What you have to do
Where the records below show a line containing "Try it out: Answer", start copying; end with the line containing "An excellent example", and copy it too.

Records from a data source
*** Begin section ***
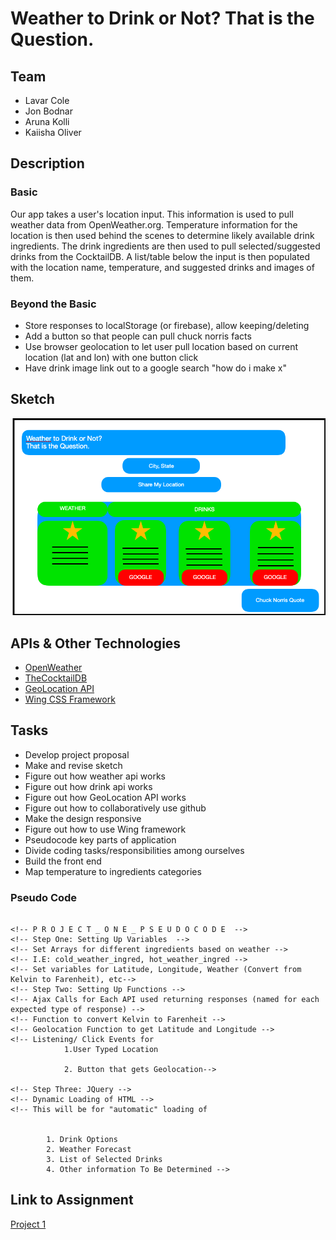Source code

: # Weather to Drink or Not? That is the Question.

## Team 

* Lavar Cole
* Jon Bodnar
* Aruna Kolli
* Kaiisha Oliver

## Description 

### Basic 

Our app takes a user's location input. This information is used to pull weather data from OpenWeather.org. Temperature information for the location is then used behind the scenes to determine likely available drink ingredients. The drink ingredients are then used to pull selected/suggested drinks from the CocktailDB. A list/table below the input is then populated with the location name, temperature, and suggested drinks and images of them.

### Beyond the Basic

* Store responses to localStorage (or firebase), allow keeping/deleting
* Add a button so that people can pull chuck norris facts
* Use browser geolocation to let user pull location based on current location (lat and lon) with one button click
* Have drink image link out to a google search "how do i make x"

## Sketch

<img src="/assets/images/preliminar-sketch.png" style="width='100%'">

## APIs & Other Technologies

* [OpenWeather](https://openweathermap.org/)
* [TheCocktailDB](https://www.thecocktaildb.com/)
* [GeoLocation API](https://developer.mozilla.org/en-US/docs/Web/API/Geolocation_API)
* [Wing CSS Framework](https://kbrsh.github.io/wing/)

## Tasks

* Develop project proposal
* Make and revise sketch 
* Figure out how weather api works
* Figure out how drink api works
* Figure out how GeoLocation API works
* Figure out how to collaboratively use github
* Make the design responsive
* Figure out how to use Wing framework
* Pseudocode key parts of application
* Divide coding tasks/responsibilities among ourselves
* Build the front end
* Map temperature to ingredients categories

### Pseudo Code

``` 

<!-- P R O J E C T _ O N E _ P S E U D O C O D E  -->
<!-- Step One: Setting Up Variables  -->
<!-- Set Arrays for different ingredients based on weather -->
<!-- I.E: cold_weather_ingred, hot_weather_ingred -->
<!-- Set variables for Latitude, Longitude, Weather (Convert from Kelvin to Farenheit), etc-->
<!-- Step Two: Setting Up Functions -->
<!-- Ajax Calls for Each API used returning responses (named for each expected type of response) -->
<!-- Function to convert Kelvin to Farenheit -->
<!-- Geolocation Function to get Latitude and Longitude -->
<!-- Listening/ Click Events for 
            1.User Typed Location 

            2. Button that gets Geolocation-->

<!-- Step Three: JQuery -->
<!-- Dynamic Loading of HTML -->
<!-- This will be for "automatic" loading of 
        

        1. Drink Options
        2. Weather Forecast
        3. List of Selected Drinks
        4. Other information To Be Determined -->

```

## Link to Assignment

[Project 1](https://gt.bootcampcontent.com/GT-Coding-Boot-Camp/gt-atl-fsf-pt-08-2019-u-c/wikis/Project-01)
*** End section ***
*** Begin section ***
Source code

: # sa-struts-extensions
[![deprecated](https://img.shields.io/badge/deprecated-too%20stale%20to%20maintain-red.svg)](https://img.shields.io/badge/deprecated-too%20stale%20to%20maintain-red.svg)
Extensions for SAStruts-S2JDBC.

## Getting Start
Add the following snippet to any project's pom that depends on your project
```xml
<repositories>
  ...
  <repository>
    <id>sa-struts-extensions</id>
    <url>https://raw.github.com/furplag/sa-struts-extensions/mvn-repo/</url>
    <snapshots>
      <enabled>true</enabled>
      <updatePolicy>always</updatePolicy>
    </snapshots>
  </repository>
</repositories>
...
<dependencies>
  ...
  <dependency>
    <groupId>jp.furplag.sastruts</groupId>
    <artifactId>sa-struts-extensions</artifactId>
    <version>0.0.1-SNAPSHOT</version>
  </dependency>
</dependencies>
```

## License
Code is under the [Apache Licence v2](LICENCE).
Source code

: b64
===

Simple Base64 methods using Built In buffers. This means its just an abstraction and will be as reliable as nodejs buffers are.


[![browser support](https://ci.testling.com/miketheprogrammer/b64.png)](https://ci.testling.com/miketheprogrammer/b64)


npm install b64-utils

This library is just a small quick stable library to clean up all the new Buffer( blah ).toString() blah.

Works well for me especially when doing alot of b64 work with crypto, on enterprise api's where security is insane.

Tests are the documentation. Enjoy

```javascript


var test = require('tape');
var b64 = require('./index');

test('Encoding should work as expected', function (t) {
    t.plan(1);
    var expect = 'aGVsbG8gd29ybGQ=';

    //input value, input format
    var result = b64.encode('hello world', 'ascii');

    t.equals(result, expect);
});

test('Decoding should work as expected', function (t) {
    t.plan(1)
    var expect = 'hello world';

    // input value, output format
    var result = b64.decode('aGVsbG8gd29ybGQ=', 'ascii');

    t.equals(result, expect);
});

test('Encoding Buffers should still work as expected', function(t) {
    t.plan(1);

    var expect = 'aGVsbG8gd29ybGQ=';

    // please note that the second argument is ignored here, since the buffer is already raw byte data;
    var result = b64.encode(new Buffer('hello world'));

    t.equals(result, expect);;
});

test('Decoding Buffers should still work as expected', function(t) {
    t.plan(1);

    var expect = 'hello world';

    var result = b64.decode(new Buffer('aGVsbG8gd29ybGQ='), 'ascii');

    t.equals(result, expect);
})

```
*** End section ***
*** Begin section ***
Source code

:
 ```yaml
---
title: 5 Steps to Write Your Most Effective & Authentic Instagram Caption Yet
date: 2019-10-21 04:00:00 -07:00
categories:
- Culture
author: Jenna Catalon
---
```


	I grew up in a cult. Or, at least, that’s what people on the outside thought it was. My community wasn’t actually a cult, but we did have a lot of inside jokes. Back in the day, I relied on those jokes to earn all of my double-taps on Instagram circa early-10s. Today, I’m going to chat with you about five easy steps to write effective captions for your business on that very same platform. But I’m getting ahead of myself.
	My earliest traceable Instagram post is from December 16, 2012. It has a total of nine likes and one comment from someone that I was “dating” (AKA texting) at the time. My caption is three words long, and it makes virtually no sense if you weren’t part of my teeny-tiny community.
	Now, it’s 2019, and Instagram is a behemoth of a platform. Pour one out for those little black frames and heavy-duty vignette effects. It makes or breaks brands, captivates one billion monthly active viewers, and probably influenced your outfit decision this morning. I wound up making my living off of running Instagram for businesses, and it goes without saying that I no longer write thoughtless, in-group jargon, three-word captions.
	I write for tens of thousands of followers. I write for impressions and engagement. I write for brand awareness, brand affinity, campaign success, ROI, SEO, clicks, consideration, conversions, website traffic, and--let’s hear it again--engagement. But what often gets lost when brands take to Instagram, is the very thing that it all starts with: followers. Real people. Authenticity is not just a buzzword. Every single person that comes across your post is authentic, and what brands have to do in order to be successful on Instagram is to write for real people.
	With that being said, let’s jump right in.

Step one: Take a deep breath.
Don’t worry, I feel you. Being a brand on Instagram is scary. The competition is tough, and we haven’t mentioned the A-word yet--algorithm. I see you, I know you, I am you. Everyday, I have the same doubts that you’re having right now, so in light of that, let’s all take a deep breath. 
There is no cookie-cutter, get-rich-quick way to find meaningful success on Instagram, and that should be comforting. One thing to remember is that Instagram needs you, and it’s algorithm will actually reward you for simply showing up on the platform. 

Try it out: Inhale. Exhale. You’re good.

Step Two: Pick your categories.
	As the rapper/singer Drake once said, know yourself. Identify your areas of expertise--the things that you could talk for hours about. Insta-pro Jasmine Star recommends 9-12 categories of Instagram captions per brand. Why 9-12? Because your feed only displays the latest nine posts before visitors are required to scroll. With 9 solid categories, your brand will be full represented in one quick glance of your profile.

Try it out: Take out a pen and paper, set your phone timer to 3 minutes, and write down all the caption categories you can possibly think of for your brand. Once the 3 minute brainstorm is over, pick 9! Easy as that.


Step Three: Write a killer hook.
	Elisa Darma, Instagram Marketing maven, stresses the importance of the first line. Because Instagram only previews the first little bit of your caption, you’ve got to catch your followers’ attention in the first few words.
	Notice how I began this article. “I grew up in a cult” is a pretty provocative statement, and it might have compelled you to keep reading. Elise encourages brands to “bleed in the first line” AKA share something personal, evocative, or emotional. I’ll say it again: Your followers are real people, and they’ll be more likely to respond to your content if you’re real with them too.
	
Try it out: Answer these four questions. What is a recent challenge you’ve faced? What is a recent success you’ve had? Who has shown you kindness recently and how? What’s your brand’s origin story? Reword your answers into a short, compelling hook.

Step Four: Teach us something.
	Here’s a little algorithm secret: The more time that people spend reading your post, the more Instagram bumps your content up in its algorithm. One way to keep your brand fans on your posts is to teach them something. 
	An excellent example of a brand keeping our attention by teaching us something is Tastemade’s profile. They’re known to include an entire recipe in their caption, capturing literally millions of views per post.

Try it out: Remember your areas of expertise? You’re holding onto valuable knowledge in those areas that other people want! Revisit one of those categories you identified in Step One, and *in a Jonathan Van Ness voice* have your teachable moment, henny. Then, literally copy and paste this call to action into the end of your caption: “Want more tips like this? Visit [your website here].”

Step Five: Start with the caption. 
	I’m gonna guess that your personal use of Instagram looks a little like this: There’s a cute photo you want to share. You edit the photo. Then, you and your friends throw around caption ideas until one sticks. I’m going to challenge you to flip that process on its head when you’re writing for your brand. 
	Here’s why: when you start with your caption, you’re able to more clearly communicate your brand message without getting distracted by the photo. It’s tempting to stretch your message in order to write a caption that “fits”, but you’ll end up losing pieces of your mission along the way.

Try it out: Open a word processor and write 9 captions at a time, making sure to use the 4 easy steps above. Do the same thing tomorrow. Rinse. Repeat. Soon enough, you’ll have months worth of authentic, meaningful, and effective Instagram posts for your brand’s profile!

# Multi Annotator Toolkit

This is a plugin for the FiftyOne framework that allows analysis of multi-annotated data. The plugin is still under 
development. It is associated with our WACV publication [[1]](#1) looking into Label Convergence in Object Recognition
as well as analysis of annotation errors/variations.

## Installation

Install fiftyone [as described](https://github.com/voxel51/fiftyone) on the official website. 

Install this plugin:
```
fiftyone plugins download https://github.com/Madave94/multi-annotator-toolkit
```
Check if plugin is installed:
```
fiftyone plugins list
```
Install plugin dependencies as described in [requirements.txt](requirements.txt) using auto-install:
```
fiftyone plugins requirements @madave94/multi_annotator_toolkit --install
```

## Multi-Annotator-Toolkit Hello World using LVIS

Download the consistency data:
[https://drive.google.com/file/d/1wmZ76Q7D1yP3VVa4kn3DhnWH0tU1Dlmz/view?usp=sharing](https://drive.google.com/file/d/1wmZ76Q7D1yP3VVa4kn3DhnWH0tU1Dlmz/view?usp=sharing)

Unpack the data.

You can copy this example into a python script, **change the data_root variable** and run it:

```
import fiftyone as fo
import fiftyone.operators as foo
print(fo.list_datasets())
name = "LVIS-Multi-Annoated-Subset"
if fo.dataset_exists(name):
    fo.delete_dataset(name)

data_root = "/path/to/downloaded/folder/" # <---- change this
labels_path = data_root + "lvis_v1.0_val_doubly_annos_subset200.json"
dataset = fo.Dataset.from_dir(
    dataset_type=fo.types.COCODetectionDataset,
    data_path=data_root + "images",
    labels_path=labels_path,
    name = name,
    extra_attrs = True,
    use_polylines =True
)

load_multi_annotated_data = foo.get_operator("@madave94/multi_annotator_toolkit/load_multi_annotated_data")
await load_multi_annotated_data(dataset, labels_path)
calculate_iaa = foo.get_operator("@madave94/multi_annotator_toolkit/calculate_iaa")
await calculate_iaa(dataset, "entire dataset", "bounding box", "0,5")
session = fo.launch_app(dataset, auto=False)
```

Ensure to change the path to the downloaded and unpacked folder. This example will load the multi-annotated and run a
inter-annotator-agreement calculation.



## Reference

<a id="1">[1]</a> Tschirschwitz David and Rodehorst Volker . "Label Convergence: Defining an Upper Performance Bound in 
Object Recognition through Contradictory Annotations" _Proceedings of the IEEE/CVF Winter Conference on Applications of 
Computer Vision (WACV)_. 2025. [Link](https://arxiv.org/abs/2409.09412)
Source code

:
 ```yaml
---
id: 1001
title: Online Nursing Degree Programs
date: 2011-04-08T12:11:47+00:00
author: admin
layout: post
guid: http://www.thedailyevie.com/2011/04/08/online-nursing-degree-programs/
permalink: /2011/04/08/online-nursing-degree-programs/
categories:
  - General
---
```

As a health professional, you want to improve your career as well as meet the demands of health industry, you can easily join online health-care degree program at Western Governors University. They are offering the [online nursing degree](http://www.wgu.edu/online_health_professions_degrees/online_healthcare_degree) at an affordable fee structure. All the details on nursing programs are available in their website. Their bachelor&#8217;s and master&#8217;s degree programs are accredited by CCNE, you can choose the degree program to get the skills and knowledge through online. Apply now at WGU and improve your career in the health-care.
*** End section ***
Final answer
Try it out: Answer these four questions. What is a recent challenge you’ve faced? What is a recent success you’ve had? Who has shown you kindness recently and how? What’s your brand’s origin story? Reword your answers into a short, compelling hook.

Step Four: Teach us something.
	Here’s a little algorithm secret: The more time that people spend reading your post, the more Instagram bumps your content up in its algorithm. One way to keep your brand fans on your posts is to teach them something. 
	An excellent example of a brand keeping our attention by teaching us something is Tastemade’s profile. They’re known to include an entire recipe in their caption, capturing literally millions of views per post.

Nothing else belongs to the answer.